> What to produce: The listing below is the input. Say how many of its lines contain "that", giving the number alone.

> Exercise inputs:
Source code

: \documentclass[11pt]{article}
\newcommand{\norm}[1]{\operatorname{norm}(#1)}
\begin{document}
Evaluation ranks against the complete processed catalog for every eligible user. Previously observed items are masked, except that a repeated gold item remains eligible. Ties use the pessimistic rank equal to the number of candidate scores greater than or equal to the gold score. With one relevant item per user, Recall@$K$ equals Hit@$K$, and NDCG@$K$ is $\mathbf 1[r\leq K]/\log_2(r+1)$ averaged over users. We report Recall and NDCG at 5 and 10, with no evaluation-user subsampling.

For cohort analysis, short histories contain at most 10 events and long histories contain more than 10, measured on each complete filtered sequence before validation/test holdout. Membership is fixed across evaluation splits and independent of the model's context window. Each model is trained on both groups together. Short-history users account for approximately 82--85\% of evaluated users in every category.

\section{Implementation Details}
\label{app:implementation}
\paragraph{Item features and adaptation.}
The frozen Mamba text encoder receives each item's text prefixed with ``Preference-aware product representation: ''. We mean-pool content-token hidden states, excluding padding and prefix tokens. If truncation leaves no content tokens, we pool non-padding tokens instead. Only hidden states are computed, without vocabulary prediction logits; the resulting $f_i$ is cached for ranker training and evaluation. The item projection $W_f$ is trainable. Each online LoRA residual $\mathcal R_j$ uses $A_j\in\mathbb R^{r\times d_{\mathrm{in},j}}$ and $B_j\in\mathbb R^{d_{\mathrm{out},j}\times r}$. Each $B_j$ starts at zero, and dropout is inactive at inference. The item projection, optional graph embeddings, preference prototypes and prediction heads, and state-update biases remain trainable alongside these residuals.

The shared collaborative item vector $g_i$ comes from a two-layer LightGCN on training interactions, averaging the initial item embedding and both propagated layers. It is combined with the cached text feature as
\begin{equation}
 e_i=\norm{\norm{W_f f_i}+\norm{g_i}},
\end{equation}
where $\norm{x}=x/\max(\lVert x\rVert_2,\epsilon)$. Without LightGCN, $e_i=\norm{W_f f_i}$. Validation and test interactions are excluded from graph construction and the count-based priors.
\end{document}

...

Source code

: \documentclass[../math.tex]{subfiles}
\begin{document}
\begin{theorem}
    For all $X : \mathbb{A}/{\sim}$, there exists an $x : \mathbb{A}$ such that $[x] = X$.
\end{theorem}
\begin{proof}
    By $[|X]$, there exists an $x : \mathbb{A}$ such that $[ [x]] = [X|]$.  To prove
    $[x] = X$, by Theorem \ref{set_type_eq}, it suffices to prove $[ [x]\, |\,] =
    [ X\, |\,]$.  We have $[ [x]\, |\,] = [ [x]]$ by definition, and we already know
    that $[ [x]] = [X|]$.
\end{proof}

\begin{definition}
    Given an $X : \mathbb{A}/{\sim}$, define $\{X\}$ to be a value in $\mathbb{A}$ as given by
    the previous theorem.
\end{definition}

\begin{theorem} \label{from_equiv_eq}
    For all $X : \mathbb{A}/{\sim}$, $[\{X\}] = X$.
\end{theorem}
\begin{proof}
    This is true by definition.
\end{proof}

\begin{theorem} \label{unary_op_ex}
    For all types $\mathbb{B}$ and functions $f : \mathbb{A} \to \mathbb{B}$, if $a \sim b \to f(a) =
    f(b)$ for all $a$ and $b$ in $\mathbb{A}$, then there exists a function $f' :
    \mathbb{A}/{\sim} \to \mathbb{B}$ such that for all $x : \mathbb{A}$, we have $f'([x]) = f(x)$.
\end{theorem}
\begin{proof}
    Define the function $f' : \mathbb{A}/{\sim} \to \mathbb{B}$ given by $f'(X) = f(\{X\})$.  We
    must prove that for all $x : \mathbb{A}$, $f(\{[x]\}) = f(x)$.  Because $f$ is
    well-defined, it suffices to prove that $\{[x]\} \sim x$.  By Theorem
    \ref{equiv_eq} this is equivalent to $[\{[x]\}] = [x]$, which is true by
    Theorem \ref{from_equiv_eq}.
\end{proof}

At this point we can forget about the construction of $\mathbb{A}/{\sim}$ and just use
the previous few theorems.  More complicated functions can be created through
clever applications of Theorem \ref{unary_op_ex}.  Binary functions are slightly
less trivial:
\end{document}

> Answer box: 7